On systems with SMT/HT, this results in a task being weighed
much more heavily than a CPU core, and a task move that would
even out the load between nodes being disallowed.
The correct thing is to apply the power correction to the
numbers after we have first applied the move of the tasks'
loads to them.
This also allows us to do the power correction with a multiplication,
rather than a division.
Also drop two function arguments for load_too_unbalanced, since it
takes various factors from env already.
Signed-off-by: Rik van Riel <riel@redhat.com>
---
kernel/sched/fair.c | 39 ++++++++++++++++++++++++---------------
1 file changed, 24 insertions(+), 15 deletions(-)
diff --git a/kernel/sched/fair.c b/kernel/sched/fair.c
index 86c35d6..976dd73 100644
--- a/kernel/sched/fair.c
+++ b/kernel/sched/fair.c
@@ -1062,7 +1062,6 @@ static void update_numa_stats(struct numa_stats *ns, int nid)
if (!cpus)
return;
- ns->load = (ns->load * SCHED_CAPACITY_SCALE) / ns->compute_capacity;
ns->task_capacity =
DIV_ROUND_CLOSEST(ns->compute_capacity, SCHED_CAPACITY_SCALE);
ns->has_free_capacity = (ns->nr_running < ns->task_capacity);
@@ -1096,18 +1095,30 @@ static void task_numa_assign(struct task_numa_env *env,
env->best_cpu = env->dst_cpu;
}
-static bool load_too_imbalanced(long orig_src_load, long orig_dst_load,
- long src_load, long dst_load,
+static bool load_too_imbalanced(long src_load, long dst_load,
struct task_numa_env *env)
{
long imb, old_imb;
+ long orig_src_load, orig_dst_load;
+ long src_capacity, dst_capacity;
+
+ /*
+ * The load is corrected for the CPU capacity available on each node.
+ *
+ * src_load dst_load
+ * ------------ vs ---------
+ * src_capacity dst_capacity
+ */
+ src_capacity = env->src_stats.compute_capacity;
+ dst_capacity = env->dst_stats.compute_capacity;
/* We care about the slope of the imbalance, not the direction. */
if (dst_load < src_load)
swap(dst_load, src_load);
/* Is the difference below the threshold? */
- imb = dst_load * 100 - src_load * env->imbalance_pct;
+ imb = dst_load * src_capacity * 100 -
+ src_load * dst_capacity * env->imbalance_pct;
if (imb <= 0)
return false;
@@ -1115,10 +1126,14 @@ static bool load_too_imbalanced(long orig_src_load, long orig_dst_load,
* The imbalance is above the allowed threshold.
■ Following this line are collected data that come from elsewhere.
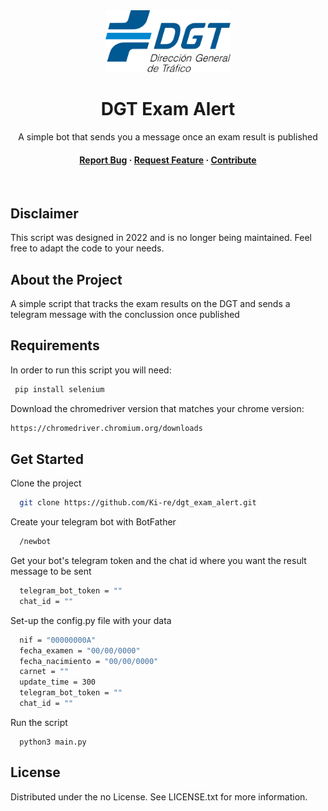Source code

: <div align="center">
  <img src="logo.png" alt="logo" width="200" height="auto" />
  <h1>DGT Exam Alert</h1>
  
  <p>
    A simple bot that sends you a message once an exam result is published
  </p>
  
<h4>
    <a href="https://github.com/Ki-re/dgt_exam_alert/issues/">Report Bug</a>
  <span> · </span>
    <a href="https://github.com/Ki-re/dgt_exam_alert/issues/">Request Feature</a>
  <span> · </span>
    <a href="https://github.com/Ki-re/dgt_exam_alert/pulls">Contribute</a>
  </h4>
</div>

<br />

## Disclaimer

This script was designed in 2022 and is no longer being maintained. Feel free to adapt the code to your needs.

<!-- About the Project -->

## About the Project

A simple script that tracks the exam results on the DGT and sends a telegram message with the conclussion once published

<!-- Requirements -->

## Requirements

In order to run this script you will need: 

```bash
 pip install selenium
```

Download the chromedriver version that matches your chrome version: 

```bash
https://chromedriver.chromium.org/downloads
```

<!-- Get Started -->

## Get Started

Clone the project

```bash
  git clone https://github.com/Ki-re/dgt_exam_alert.git
```

Create your telegram bot with BotFather

```bash
  /newbot
```

Get your bot's telegram token and the chat id where you want the result message to be sent

```bash
  telegram_bot_token = ""
  chat_id = ""
```

Set-up the config.py file with your data

```bash
  nif = "00000000A"
  fecha_examen = "00/00/0000"
  fecha_nacimiento = "00/00/0000"
  carnet = ""
  update_time = 300 
  telegram_bot_token = ""
  chat_id = ""
```

Run the script
```
  python3 main.py
```

<!-- License -->

## License

Distributed under the no License. See LICENSE.txt for more information.
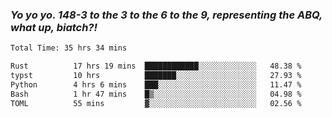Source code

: ### ***Yo yo yo. 148-3 to the 3 to the 6 to the 9, representing the ABQ, what up, biatch?!***

<!--START_SECTION:waka-->

```txt
Total Time: 35 hrs 34 mins

Rust          17 hrs 19 mins  ████████████░░░░░░░░░░░░░   48.38 %
typst         10 hrs          ███████░░░░░░░░░░░░░░░░░░   27.93 %
Python        4 hrs 6 mins    ███░░░░░░░░░░░░░░░░░░░░░░   11.47 %
Bash          1 hr 47 mins    █▒░░░░░░░░░░░░░░░░░░░░░░░   04.98 %
TOML          55 mins         ▓░░░░░░░░░░░░░░░░░░░░░░░░   02.56 %
```

<!--END_SECTION:waka-->

<!--
**AJMC2002/AJMC2002** is a ✨ _special_ ✨ repository because its `README.md` (this file) appears on your GitHub profile.

Here are some ideas to get you started:

- 🔭 I’m currently working on ...
- 🌱 I’m currently learning ...
- 👯 I’m looking to collaborate on ...
- 🤔 I’m looking for help with ...
- 💬 Ask me about ...
- 📫 How to reach me: ...
- 😄 Pronouns: ...
- ⚡ Fun fact: ...
-->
* Compare it with the old imbalance.
*/
+ orig_src_load = env->src_stats.load;
+ orig_dst_load = env->dst_stats.load;
+
if (orig_dst_load < orig_src_load)
swap(orig_dst_load, orig_src_load);
- old_imb = orig_dst_load * 100 - orig_src_load * env->imbalance_pct;
+ old_imb = orig_dst_load * src_capacity * 100 -
+ orig_src_load * dst_capacity * env->imbalance_pct;
/* Would this change make things worse? */
return (imb > old_imb);
@@ -1136,8 +1151,7 @@ static void task_numa_compare(struct task_numa_env *env,
struct rq *src_rq = cpu_rq(env->src_cpu);
struct rq *dst_rq = cpu_rq(env->dst_cpu);
struct task_struct *cur;
- long orig_src_load, src_load;
- long orig_dst_load, dst_load;
+ long src_load, dst_load;
long load;
long imp = (groupimp > 0) ? groupimp : taskimp;
@@ -1211,13 +1225,9 @@ static void task_numa_compare(struct task_numa_env *env,
* In the overloaded case, try and keep the load balanced.
*/
balance:
- orig_dst_load = env->dst_stats.load;
- orig_src_load = env->src_stats.load;
-
- /* XXX missing capacity terms */
load = task_h_load(env->p);
- dst_load = orig_dst_load + load;
- src_load = orig_src_load - load;
+ dst_load = env->dst_stats.load + load;
+ src_load = env->src_stats.load - load;
if (cur) {
load = task_h_load(cur);
@@ -1225,8 +1235,7 @@ static void task_numa_compare(struct task_numa_env *env,
src_load += load;
}
- if (load_too_imbalanced(orig_src_load, orig_dst_load,
- src_load, dst_load, env))
+ if (load_too_imbalanced(src_load, dst_load, env))
goto unlock;
assign:
--
1.8.5.3
next prev parent reply other threads:[~2014-06-14 19:40 UTC|newest]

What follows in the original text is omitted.